This section describes a framework that estimates the speed of an implementation given the model parameters, platform parameters, and mapping scenario of that implementation. This framework can be used to estimate performance, identify bottlenecks, choose the best platform (if more than one is available), and choose the most efficient mapping scenario. In essence, the framework consists of a generic scheduling of tasks for each of the mapping scenarios and a corresponding expression that describes the minimum execution time of the main loop of the algorithm.

## A. Scheduling

Depending on the implementation scenario, the order in which computational and communication tasks occur must be scheduled to maximize performance and satisfy data dependencies. Figure 3 shows the task schedules for Scenario S2 to S5.



Fig. 3. Scheduling of computation and communication tasks for Scenario S2 to S5  $\,$ 

In Scenario S1, the algorithm is implemented entirely in software and therefore the communication between tasks happens automatically as the information is stored in system memory which can be accessed by each task. The computational tasks are performed sequentially and thus the runtime is determined by simply multiplying the run-time of the UA kernel by the population size and then adding the runtime of the PM and UC tasks. Note that we are assuming a platform with a single processor, therefore only one agent can be processed at a time.

In Scenario S2, the UA kernel is implemented in hardware and thus, for each time step, the physics information (P), agent information (A), and chemistry information (C) must be sent from the system memory to the FPGA and then the updated agent (A) and chemistry budgeting information ( $C_B$ ) must be sent back to the system memory. Because the physics and chemistry information are accessed randomly, P and C must be sent completely before the UA task begins, and  $C_B$ must be returned before the UC can begin. On the other hand, because the agent information is accessed in sequential order, the transmission of B and D can be synchronized with the UA task.

The scheduling of Scenario 2 is illustrated in Figure 3(a). For each iteration, C is sent to the hardware device; then A is sent, processed by UA in hardware, and then returned to system memory; then the PM is performed on the processor while  $C_B$  is returned; and finally the UC is performed and P

(for the next iteration) is sent to the hardware. The run-time of one iteration of the main loop for implementation Scenario S2 is described by the following expression.

$$T_{Loop} = T_C + Max\{T_{UA}, T_A + T_A\}$$
(1)  
+  $Max\{Max\{T_{C_B}, T_{PM}\} + T_{UC}, T_{C_B} + T_P\}$ 

The expression is a summation which includes three maximum expressions, denoted *Max*. Intuitively, the first maximum term represents the time required to send, process, and return the agent information.
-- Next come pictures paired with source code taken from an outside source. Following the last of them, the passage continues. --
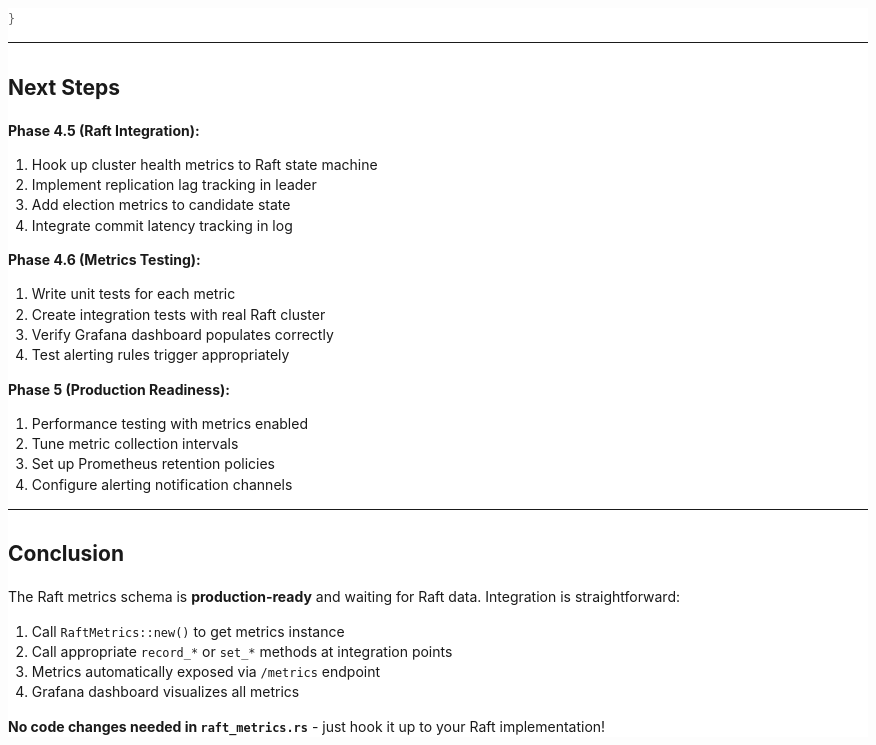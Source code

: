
 ```rust
}
```

---

## Next Steps

**Phase 4.5 (Raft Integration):**
1. Hook up cluster health metrics to Raft state machine
2. Implement replication lag tracking in leader
3. Add election metrics to candidate state
4. Integrate commit latency tracking in log

**Phase 4.6 (Metrics Testing):**
1. Write unit tests for each metric
2. Create integration tests with real Raft cluster
3. Verify Grafana dashboard populates correctly
4. Test alerting rules trigger appropriately

**Phase 5 (Production Readiness):**
1. Performance testing with metrics enabled
2. Tune metric collection intervals
3. Set up Prometheus retention policies
4. Configure alerting notification channels

---

## Conclusion

The Raft metrics schema is **production-ready** and waiting for Raft data. Integration is straightforward:

1. Call `RaftMetrics::new()` to get metrics instance
2. Call appropriate `record_*` or `set_*` methods at integration points
3. Metrics automatically exposed via `/metrics` endpoint
4. Grafana dashboard visualizes all metrics

**No code changes needed in `raft_metrics.rs`** - just hook it up to your Raft implementation!
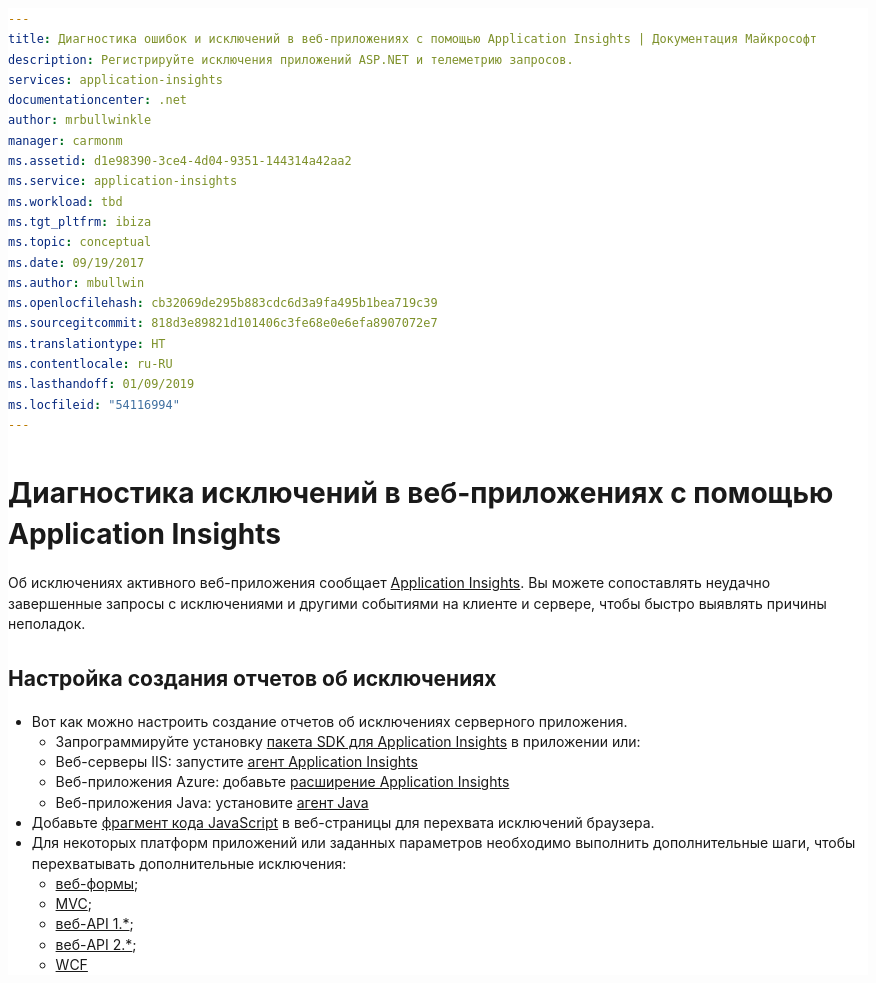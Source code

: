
 ```yaml
---
title: Диагностика ошибок и исключений в веб-приложениях с помощью Application Insights | Документация Майкрософт
description: Регистрируйте исключения приложений ASP.NET и телеметрию запросов.
services: application-insights
documentationcenter: .net
author: mrbullwinkle
manager: carmonm
ms.assetid: d1e98390-3ce4-4d04-9351-144314a42aa2
ms.service: application-insights
ms.workload: tbd
ms.tgt_pltfrm: ibiza
ms.topic: conceptual
ms.date: 09/19/2017
ms.author: mbullwin
ms.openlocfilehash: cb32069de295b883cdc6d3a9fa495b1bea719c39
ms.sourcegitcommit: 818d3e89821d101406c3fe68e0e6efa8907072e7
ms.translationtype: HT
ms.contentlocale: ru-RU
ms.lasthandoff: 01/09/2019
ms.locfileid: "54116994"
---
```

# <a name="diagnose-exceptions-in-your-web-apps-with-application-insights"></a>Диагностика исключений в веб-приложениях с помощью Application Insights
Об исключениях активного веб-приложения сообщает [Application Insights](../../azure-monitor/app/app-insights-overview.md). Вы можете сопоставлять неудачно завершенные запросы с исключениями и другими событиями на клиенте и сервере, чтобы быстро выявлять причины неполадок.

## <a name="set-up-exception-reporting"></a>Настройка создания отчетов об исключениях
* Вот как можно настроить создание отчетов об исключениях серверного приложения.
  * Запрограммируйте установку [пакета SDK для Application Insights](../../azure-monitor/app/asp-net.md) в приложении или:
  * Веб-серверы IIS: запустите [агент Application Insights](../../azure-monitor/app/monitor-performance-live-website-now.md)
  * Веб-приложения Azure: добавьте [расширение Application Insights](../../azure-monitor/app/azure-web-apps.md)
  * Веб-приложения Java: установите [агент Java](../../azure-monitor/app/java-agent.md)
* Добавьте [фрагмент кода JavaScript](../../azure-monitor/app/javascript.md) в веб-страницы для перехвата исключений браузера.
* Для некоторых платформ приложений или заданных параметров необходимо выполнить дополнительные шаги, чтобы перехватывать дополнительные исключения:
  * [веб-формы](#web-forms);
  * [MVC](#mvc);
  * [веб-API 1.*](#web-api-1x);
  * [веб-API 2.*](#web-api-2x);
  * [WCF](#wcf)
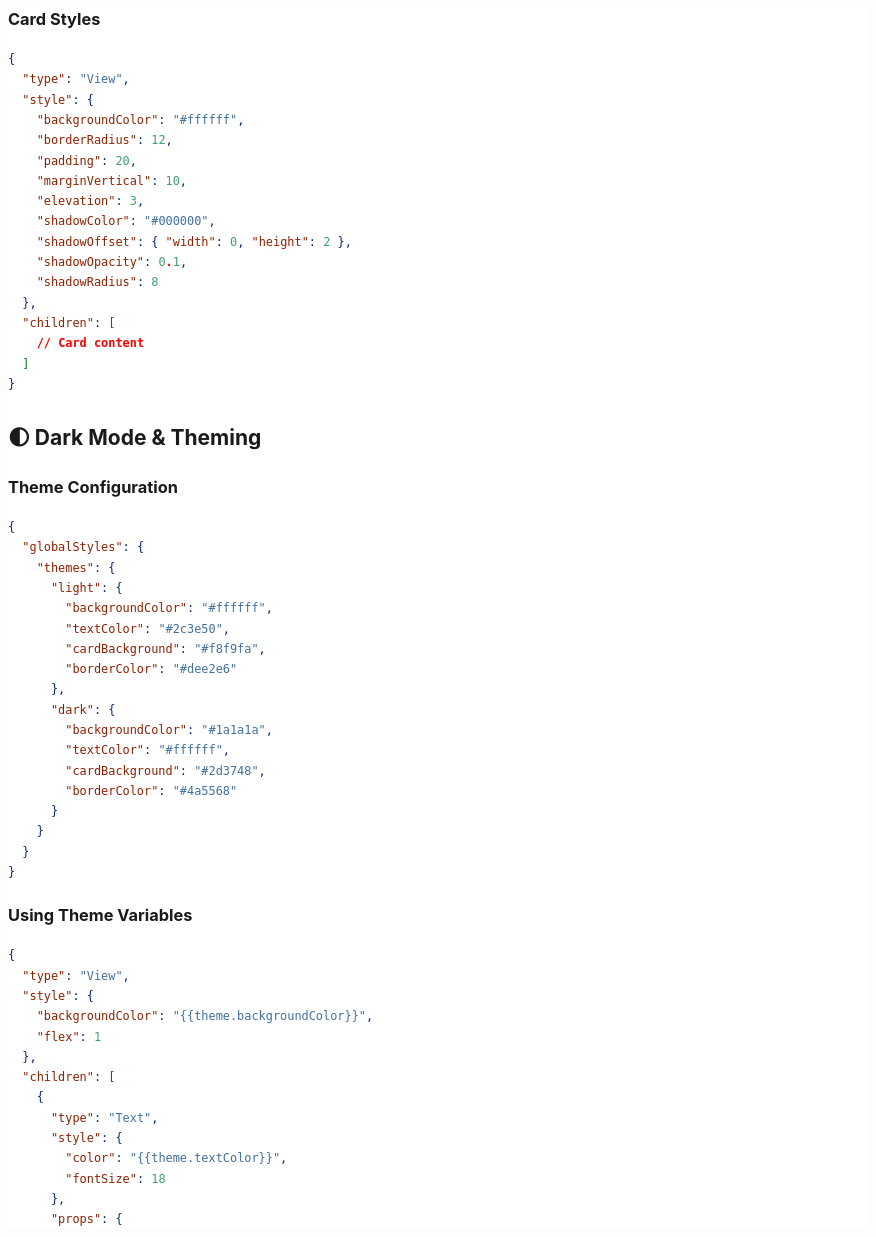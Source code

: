 ### Card Styles

```json
{
  "type": "View",
  "style": {
    "backgroundColor": "#ffffff",
    "borderRadius": 12,
    "padding": 20,
    "marginVertical": 10,
    "elevation": 3,
    "shadowColor": "#000000",
    "shadowOffset": { "width": 0, "height": 2 },
    "shadowOpacity": 0.1,
    "shadowRadius": 8
  },
  "children": [
    // Card content
  ]
}
```

## 🌓 Dark Mode & Theming

### Theme Configuration

```json
{
  "globalStyles": {
    "themes": {
      "light": {
        "backgroundColor": "#ffffff",
        "textColor": "#2c3e50",
        "cardBackground": "#f8f9fa",
        "borderColor": "#dee2e6"
      },
      "dark": {
        "backgroundColor": "#1a1a1a",
        "textColor": "#ffffff",
        "cardBackground": "#2d3748",
        "borderColor": "#4a5568"
      }
    }
  }
}
```

### Using Theme Variables

```json
{
  "type": "View",
  "style": {
    "backgroundColor": "{{theme.backgroundColor}}",
    "flex": 1
  },
  "children": [
    {
      "type": "Text",
      "style": {
        "color": "{{theme.textColor}}",
        "fontSize": 18
      },
      "props": {
```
The second and third maximum terms represent the time required to return  $C_B$ , perform PM and UC, and return A.

In Scenario S3, both UA and PM are implemented in hardware which eliminates the necessity of sending the agent information to and from hardware. This is significant because in many cases the agent information accounts for most of the information and, depending on the platform, transferring this information between system memory and the hardware device can take longer than processing it. Figure 3(b) illustrates the scheduling for Scenario S3. The corresponding run-time is shown in the bottom row of the third column in Table IV.

In Scenario S4, the UA and UC are implemented in hardware and the PM is performed in software. This eliminates the necessity of sending the environment information to and from hardware. It is also convenient because the PM, UC, and sending of the physics information (for the next iteration) can all be performed concurrently.

Finally, in Scenario 5, everything is implemented in hardware which eliminates all communication apart from sending the physics information from the system-memory to the hardware device. Also, assuming enough hardware resources are available to implement the UC and PM tasks, can be performed concurrently.

## B. Performance Evaluation

Given the set model parameters and platform parameters, the overall speed of different implementation scenarios can be determined using framework described in Table IV. Rows 1–8 give a breakdown of the time required to perform individual computional and communication tasks for each implementation scenario described in III-C. Row 9 gives the time required to perform one iteration of the algorithm given the scheduling assumptions made in IV-A.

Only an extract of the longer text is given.